>>>>
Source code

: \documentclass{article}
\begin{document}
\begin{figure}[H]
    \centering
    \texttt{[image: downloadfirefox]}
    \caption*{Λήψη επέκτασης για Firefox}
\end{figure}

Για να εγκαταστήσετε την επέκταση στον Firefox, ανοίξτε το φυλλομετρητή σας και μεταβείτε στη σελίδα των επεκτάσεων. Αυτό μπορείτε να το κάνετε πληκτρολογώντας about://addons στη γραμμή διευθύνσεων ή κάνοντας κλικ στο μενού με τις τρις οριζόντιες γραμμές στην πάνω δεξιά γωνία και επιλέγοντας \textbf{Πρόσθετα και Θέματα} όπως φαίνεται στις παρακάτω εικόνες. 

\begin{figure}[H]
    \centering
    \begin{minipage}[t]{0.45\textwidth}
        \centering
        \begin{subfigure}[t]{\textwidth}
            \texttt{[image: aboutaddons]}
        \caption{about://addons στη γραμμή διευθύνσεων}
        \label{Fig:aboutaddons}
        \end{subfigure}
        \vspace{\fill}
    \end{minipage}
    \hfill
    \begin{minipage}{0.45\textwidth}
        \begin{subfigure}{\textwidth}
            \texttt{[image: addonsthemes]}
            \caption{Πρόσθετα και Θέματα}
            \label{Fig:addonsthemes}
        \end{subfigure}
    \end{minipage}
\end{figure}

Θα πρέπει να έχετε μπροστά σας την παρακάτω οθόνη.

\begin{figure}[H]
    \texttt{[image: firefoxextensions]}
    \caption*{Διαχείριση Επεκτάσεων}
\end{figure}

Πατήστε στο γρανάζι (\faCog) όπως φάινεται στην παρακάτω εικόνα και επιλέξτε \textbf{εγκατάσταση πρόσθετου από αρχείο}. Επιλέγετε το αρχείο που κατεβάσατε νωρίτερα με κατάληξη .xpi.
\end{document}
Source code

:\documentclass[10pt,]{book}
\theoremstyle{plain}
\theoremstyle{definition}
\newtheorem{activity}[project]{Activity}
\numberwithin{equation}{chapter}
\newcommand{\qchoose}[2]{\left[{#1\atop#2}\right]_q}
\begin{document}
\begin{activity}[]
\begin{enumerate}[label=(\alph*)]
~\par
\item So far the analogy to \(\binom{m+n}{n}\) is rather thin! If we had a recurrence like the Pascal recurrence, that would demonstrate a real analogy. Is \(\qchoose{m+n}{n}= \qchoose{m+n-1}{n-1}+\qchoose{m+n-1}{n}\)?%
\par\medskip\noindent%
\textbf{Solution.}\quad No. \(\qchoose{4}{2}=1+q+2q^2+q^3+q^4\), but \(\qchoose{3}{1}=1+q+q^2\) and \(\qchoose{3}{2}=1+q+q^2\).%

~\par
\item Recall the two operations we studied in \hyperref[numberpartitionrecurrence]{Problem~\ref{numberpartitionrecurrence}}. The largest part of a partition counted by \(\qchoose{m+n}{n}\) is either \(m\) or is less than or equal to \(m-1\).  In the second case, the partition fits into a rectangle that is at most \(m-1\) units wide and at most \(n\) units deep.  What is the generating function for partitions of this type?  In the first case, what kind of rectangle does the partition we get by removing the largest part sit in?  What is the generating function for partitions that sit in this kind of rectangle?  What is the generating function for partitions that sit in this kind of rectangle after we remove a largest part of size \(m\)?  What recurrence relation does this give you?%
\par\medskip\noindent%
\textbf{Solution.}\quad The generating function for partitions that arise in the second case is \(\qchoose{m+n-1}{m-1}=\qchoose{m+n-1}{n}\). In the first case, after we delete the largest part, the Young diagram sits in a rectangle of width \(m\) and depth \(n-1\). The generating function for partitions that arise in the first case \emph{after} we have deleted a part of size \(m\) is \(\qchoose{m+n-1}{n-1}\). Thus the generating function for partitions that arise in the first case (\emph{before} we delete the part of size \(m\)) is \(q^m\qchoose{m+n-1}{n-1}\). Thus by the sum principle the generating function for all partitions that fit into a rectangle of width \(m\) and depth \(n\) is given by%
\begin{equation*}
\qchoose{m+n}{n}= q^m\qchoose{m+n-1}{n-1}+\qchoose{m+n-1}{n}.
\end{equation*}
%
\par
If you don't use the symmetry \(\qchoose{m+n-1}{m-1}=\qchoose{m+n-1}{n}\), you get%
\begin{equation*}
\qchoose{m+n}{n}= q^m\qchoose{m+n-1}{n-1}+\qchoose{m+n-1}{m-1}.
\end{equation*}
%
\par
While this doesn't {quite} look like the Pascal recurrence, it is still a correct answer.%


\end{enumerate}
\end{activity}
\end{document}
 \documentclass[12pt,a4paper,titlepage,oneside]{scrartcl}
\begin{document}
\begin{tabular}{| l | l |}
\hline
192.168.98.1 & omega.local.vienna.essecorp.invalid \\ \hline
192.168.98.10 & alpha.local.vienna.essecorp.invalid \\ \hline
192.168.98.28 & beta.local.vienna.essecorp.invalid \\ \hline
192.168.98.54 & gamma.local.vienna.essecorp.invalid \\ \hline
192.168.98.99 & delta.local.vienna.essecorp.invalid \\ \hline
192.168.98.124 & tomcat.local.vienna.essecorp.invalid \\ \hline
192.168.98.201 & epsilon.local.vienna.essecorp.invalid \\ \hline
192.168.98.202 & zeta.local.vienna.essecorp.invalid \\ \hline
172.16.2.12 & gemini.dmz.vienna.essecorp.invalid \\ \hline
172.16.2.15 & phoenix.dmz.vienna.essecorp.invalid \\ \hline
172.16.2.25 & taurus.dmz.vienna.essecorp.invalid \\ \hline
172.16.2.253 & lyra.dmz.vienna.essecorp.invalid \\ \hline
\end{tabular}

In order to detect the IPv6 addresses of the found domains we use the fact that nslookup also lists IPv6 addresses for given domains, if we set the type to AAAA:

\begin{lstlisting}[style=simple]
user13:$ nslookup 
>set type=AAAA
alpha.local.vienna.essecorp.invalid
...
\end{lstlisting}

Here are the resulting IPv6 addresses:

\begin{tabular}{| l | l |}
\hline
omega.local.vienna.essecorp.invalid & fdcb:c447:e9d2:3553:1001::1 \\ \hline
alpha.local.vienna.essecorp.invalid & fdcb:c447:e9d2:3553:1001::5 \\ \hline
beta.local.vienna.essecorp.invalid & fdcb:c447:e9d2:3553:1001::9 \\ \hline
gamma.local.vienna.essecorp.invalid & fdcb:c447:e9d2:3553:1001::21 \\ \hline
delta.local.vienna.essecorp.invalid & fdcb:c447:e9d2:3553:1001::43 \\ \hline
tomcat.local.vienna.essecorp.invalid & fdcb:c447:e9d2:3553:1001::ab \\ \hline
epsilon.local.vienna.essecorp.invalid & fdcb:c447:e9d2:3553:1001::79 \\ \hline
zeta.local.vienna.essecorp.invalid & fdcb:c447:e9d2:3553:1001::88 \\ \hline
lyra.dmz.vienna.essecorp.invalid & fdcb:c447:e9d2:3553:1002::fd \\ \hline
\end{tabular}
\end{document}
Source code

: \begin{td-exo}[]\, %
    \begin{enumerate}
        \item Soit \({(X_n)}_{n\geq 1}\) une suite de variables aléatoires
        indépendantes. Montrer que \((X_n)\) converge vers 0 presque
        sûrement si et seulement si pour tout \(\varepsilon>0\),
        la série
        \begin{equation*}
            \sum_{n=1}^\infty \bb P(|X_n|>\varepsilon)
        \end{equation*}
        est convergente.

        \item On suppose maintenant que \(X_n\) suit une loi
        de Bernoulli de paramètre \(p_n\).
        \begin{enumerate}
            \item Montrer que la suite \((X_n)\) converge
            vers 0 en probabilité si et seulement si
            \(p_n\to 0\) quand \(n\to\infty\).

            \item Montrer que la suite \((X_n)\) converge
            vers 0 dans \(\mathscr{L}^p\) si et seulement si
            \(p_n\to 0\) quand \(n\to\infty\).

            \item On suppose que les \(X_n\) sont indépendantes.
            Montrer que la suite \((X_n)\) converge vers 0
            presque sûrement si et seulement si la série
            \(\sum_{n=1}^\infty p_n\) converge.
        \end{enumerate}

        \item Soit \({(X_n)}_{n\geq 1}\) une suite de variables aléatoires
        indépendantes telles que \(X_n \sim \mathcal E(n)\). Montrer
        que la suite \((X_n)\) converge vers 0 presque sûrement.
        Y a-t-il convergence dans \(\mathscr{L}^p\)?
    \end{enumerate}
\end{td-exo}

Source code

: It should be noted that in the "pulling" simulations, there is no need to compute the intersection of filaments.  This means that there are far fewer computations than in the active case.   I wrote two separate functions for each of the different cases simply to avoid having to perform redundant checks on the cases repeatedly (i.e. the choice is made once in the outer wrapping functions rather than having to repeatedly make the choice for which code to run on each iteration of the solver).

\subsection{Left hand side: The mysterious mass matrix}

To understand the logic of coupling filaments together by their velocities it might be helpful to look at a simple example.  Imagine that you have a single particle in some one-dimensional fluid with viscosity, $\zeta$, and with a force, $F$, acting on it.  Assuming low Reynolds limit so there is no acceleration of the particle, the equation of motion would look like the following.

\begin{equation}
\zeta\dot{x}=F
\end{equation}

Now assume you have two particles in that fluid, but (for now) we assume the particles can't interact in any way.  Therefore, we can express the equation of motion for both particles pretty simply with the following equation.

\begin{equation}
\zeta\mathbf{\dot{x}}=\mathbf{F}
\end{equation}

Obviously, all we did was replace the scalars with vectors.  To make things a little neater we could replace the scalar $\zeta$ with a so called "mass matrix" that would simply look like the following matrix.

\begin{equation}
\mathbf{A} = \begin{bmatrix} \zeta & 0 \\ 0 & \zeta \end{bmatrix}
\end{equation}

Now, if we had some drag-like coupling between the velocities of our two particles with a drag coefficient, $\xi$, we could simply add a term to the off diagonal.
<<<<
## TASK
Go to the line in the material above that contains "If you don't" and copy exactly from there through the line that contains "192.168.98.1 & omega.local.vienna.essecorp.invalid", stopping after it.

## OUTPUT OF THE EXERCISE
If you don't use the symmetry \(\qchoose{m+n-1}{m-1}=\qchoose{m+n-1}{n}\), you get%
\begin{equation*}
\qchoose{m+n}{n}= q^m\qchoose{m+n-1}{n-1}+\qchoose{m+n-1}{m-1}.
\end{equation*}
%
\par
While this doesn't {quite} look like the Pascal recurrence, it is still a correct answer.%


\end{enumerate}
\end{activity}
\end{document}
 \documentclass[12pt,a4paper,titlepage,oneside]{scrartcl}
\begin{document}
\begin{tabular}{| l | l |}
\hline
192.168.98.1 & omega.local.vienna.essecorp.invalid \\ \hline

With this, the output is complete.